Now let me digress for a moment and emphasize that my boy—though often a youngster of few words—has proven himself to be quite agile and physically coordinated.  I had no doubt that he was capable of landing safely on the other side.  But to be certain, I left the decision up to him.  He didn’t hesitate before proudly declaring “yes”.

I know, I know, I know.  But you really had to be there.  It was so-o-o-o close.

So I gave the traditional pre-launch count:  “1… 2… 3…”  And with a gentle forward motion, lifted him into the air and confidently let go.

Before I proceed, let me emphasize that the “throw” was perfect—gentle and well-aimed.  But my boy let me down.  As penance for what I’m about to tell you, I have spent weeks telling all of my friends with young children that three-year-olds are not capable of “sticking a landing” (to use a gymnastics term).  Anyway, my boy landed with an unpleasant thud—face-first.  At no point, did he extend his arms or brace himself for a softer landing.  It was as if I had tied his hands and feet behind his back and tossed him like a sack of potatoes.

Thupthdk!

I think that was the sound.  But that’s not the worst of it.  He bounced.  When he did, his feet slid a few inches downward. 

No, that’s not the worst of it. 

When he slipped, his feet came to rest on an unstable ledge of mud that bogged down enough to let his feet take hold… and form a pivot point for his entire body that caused him to do the Nestea plunge backward right into the middle of the ditch.

At this point, all sorts of thoughts race through your mind, but the wails of a three-year-old who just got thrown into a ditch by his dad quickly snap you back to reality.  He was standing dead center of the ditch—about 7-8 inches deep with mucky water—crying for Daddy to do something.  At first, I lifted him out of the water, trying not to get the crud all over me as well, but I realized that I probably wasn’t entitled to stay clean after what just transpired.

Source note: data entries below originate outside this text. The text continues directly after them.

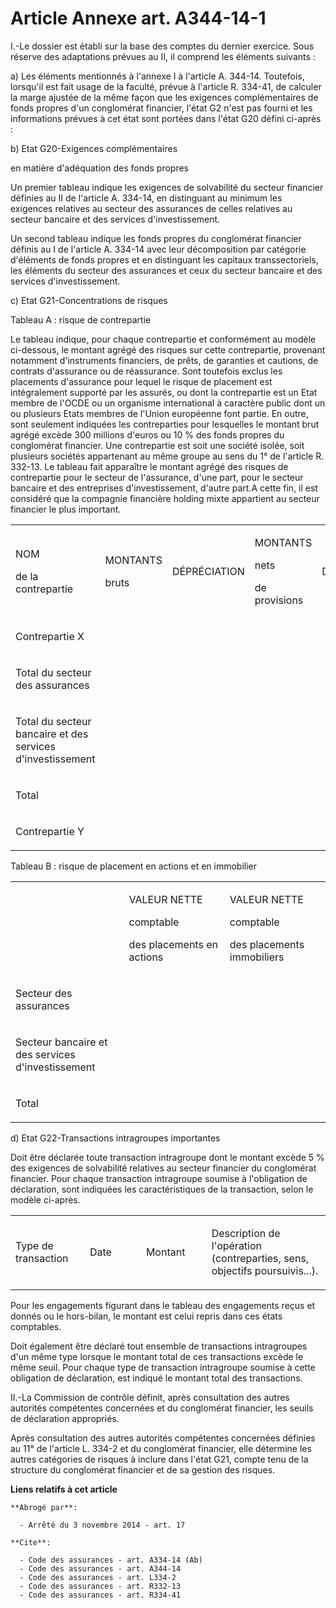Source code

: # Article Annexe art. A344-14-1

I.-Le dossier est établi sur la base des comptes du dernier exercice. Sous réserve des adaptations prévues au II, il comprend
les éléments suivants : 

a) Les éléments mentionnés à l'annexe I à l'article A. 344-14. Toutefois, lorsqu'il est fait usage de la faculté, prévue à
l'article R. 334-41, de calculer la marge ajustée de la même façon que les exigences complémentaires de fonds propres d'un
conglomérat financier, l'état G2 n'est pas fourni et les informations prévues à cet état sont portées dans l'état G20 défini
ci-après : 

b) Etat G20-Exigences complémentaires 

en matière d'adéquation des fonds propres 

Un premier tableau indique les exigences de solvabilité du secteur financier définies au II de l'article A. 334-14, en
distinguant au minimum les exigences relatives au secteur des assurances de celles relatives au secteur bancaire et des
services d'investissement. 

Un second tableau indique les fonds propres du conglomérat financier définis au I de l'article A. 334-14 avec leur
décomposition par catégorie d'éléments de fonds propres et en distinguant les capitaux transsectoriels, les éléments du
secteur des assurances et ceux du secteur bancaire et des services d'investissement. 

c) Etat G21-Concentrations de risques 

Tableau A : risque de contrepartie 

Le tableau indique, pour chaque contrepartie et conformément au modèle ci-dessous, le montant agrégé des risques sur cette
contrepartie, provenant notamment d'instruments financiers, de prêts, de garanties et cautions, de contrats d'assurance ou de
réassurance. Sont toutefois exclus les placements d'assurance pour lequel le risque de placement est intégralement supporté
par les assurés, ou dont la contrepartie est un Etat membre de l'OCDE ou un organisme international à caractère public dont
un ou plusieurs Etats membres de l'Union européenne font partie. En outre, sont seulement indiquées les contreparties pour
lesquelles le montant brut agrégé excède 300 millions d'euros ou 10 % des fonds propres du conglomérat financier. Une
contrepartie est soit une société isolée, soit plusieurs sociétés appartenant au même groupe au sens du 1° de l'article R.
332-13. Le tableau fait apparaître le montant agrégé des risques de contrepartie pour le secteur de l'assurance, d'une part,
pour le secteur bancaire et des entreprises d'investissement, d'autre part.A cette fin, il est considéré que la compagnie
financière holding mixte appartient au secteur financier le plus important. 

<table>
  <tbody>
    <tr>
      <td width="98">

NOM 

de la contrepartie 

</td>
      <td width="83">

MONTANTS 

bruts 

</td>
      <td width="106">

DÉPRÉCIATION 

</td>
      <td width="85">

MONTANTS 

nets 

de provisions 

</td>
      <td width="95">

DÉDUCTIONS 

</td>
      <td width="73">

RISQUES 

après 

déduction 

</td>
      <td width="73">

RISQUES 

nets 

</td>
    </tr>
    <tr>
      <td width="98">

Contrepartie X 

</td>
      <td width="83">
      </td><td width="106">
      </td><td width="85">
      </td><td width="95">
      </td><td width="73">
      </td><td width="73">
    </td></tr>
    <tr>
      <td width="98">

Total du secteur des assurances 

</td>
      <td width="83">
      </td><td width="106">
      </td><td width="85">
      </td><td width="95">
      </td><td width="73">
      </td><td width="73">
    </td></tr>
    <tr>
      <td width="98">

Total du secteur bancaire et des services d'investissement 

</td>
      <td width="83">
      </td><td width="106">
      </td><td width="85">
      </td><td width="95">
      </td><td width="73">
      </td><td width="73">
    </td></tr>
    <tr>
      <td width="98">

Total 

</td>
      <td width="83">
      </td><td width="106">
      </td><td width="85">
      </td><td width="95">
      </td><td width="73">
      </td><td width="73">
    </td></tr>
    <tr>
      <td width="98">

Contrepartie Y 

</td>
      <td width="83">
      </td><td width="106">
      </td><td width="85">
      </td><td width="95">
      </td><td width="73">
      </td><td width="73">
    </td></tr>
  </tbody>
</table>

Tableau B : risque de placement en actions et en immobilier 

<table>
  <tbody>
    <tr>
      <td width="205">

</td>
      <td width="205">

VALEUR NETTE 

comptable 

des placements en actions 

</td>
      <td width="205">

VALEUR NETTE 

comptable 

des placements immobiliers 

</td>
    </tr>
    <tr>
      <td width="205">

Secteur des assurances 

</td>
      <td width="205">
      </td><td width="205">
    </td></tr>
    <tr>
      <td width="205">

Secteur bancaire et des services d'investissement 

</td>
      <td width="205">
      </td><td width="205">
    </td></tr>
    <tr>
      <td width="205">

Total 

</td>
      <td width="205">
      </td><td width="205">
    </td></tr>
  </tbody>
</table>

d) Etat G22-Transactions intragroupes importantes 

Doit être déclarée toute transaction intragroupe dont le montant excède 5 % des exigences de solvabilité relatives au secteur
financier du conglomérat financier. Pour chaque transaction intragroupe soumise à l'obligation de déclaration, sont indiquées
les caractéristiques de la transaction, selon le modèle ci-après. 

<table>
  <tbody>
    <tr>
      <td width="125">

Type de transaction 

</td>
      <td width="120">

Date 

</td>
      <td width="120">

Montant 

</td>
      <td width="249">

Description de l'opération (contreparties, sens, objectifs poursuivis...). 

</td>
    </tr>
  </tbody>
</table>

Pour les engagements figurant dans le tableau des engagements reçus et donnés ou le hors-bilan, le montant est celui repris
dans ces états comptables. 

Doit également être déclaré tout ensemble de transactions intragroupes d'un même type lorsque le montant total de ces
transactions excède le même seuil. Pour chaque type de transaction intragroupe soumise à cette obligation de déclaration, est
indiqué le montant total des transactions. 

II.-La Commission de contrôle définit, après consultation des autres autorités compétentes concernées et du conglomérat
financier, les seuils de déclaration appropriés. 

Après consultation des autres autorités compétentes concernées définies au 11° de l'article L. 334-2 et du conglomérat
financier, elle détermine les autres catégories de risques à inclure dans l'état G21, compte tenu de la structure du
conglomérat financier et de sa gestion des risques.

**Liens relatifs à cet article**

	**Abrogé par**:

	  - Arrêté du 3 novembre 2014 - art. 17

	**Cite**:

	  - Code des assurances - art. A334-14 (Ab)
	  - Code des assurances - art. A344-14
	  - Code des assurances - art. L334-2
	  - Code des assurances - art. R332-13
	  - Code des assurances - art. R334-41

So I hugged him and told him how sorry and stupid Daddy was.  He turned to me with tears—and mud—dripping from his eyes… and nose… and mouth.  He really ate the bank to put it bluntly.  I used my shirt to wipe his face clean and hugged him some more.

It was right about this time that I looked back up the hill to see the horror on my daughters’ faces.  My baby girl whined with uncertainty, “Daddy, I don’t want to go in the water.”  My shortcut clearly hadn’t worked out.

I carried my boy back up the hill and led my brood down the original path on which we came.  It turns out that it’s easier to cross back the other direction that it was to come in the first place.  I easily placed my kids across the ditch with no physical exertion whatsoever.  Perhaps I should’ve just done that from the start.

When we got home, my boy didn’t get two feet inside the front door before exclaiming, “Mommy, Daddy threw me in the water!”  Naturally, I had to defend my athletic prowess by putting blame where it belonged.  “No, the throw was perfect!  YOU didn’t stick the landing!”

That defense didn’t carry much weight with my wife who immediately threw the boy in some water herself—the bath.  Afterwards, we had to dig the rest of the mud out of his nostrils with a q-tip.  Definitely not one of my finer parental moments.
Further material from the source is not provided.